---------- Data for analysis ----------

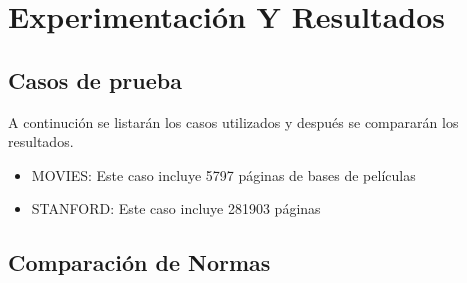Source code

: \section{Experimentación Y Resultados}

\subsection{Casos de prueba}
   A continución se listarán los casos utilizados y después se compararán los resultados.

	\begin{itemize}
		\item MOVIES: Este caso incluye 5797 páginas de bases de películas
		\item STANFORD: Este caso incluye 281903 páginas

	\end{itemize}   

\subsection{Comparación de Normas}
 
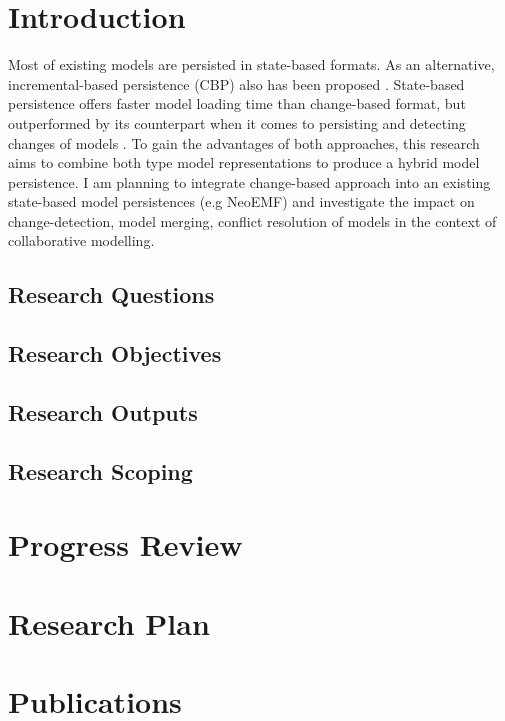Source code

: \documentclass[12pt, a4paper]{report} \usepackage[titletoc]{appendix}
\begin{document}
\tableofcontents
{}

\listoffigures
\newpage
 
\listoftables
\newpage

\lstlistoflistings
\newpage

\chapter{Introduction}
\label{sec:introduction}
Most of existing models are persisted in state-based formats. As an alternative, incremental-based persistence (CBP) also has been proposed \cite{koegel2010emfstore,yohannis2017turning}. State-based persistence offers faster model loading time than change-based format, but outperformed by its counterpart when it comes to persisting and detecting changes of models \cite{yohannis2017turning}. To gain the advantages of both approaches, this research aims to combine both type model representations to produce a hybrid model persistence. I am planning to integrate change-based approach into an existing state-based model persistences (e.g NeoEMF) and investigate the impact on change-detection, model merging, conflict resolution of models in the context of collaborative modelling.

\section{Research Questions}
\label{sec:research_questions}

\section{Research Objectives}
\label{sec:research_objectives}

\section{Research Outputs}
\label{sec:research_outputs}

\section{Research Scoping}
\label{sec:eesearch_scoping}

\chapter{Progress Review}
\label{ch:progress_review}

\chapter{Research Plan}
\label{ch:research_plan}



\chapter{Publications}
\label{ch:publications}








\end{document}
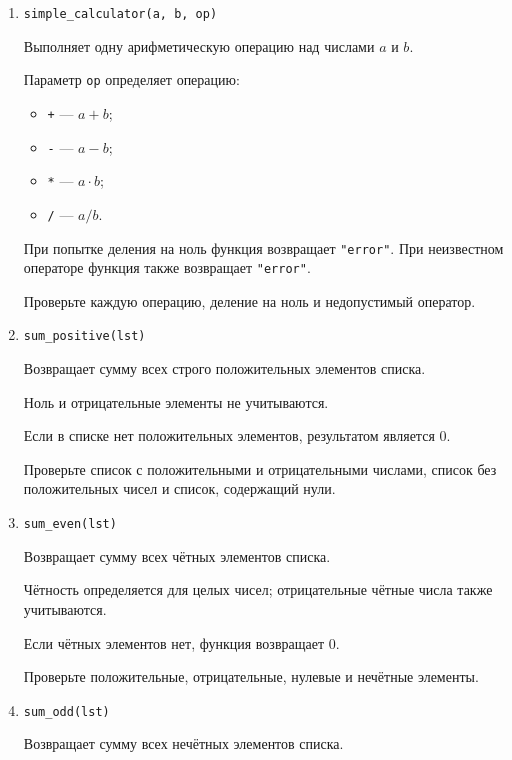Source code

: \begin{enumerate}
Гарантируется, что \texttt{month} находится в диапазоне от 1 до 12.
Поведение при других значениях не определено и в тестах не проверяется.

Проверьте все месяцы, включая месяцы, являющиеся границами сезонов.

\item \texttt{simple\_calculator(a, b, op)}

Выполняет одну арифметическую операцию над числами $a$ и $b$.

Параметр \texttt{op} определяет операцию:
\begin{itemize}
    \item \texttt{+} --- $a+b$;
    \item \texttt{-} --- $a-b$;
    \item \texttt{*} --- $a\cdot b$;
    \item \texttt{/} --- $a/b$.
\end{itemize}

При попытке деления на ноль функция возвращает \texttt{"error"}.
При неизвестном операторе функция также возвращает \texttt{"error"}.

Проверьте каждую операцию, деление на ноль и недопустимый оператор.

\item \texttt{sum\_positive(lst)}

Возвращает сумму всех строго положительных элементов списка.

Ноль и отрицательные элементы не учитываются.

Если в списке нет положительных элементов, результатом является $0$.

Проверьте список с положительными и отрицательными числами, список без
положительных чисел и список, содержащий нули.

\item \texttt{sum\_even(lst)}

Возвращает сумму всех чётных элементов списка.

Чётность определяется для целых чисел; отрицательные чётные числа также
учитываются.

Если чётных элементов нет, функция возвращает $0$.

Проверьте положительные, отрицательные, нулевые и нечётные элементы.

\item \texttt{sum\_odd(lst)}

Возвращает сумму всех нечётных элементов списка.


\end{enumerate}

----------

Task description: Which lines in the records above hold the string "error"? Copy each of them.

Solution to this exercise:
При попытке деления на ноль функция возвращает \texttt{"error"}.
При неизвестном операторе функция также возвращает \texttt{"error"}.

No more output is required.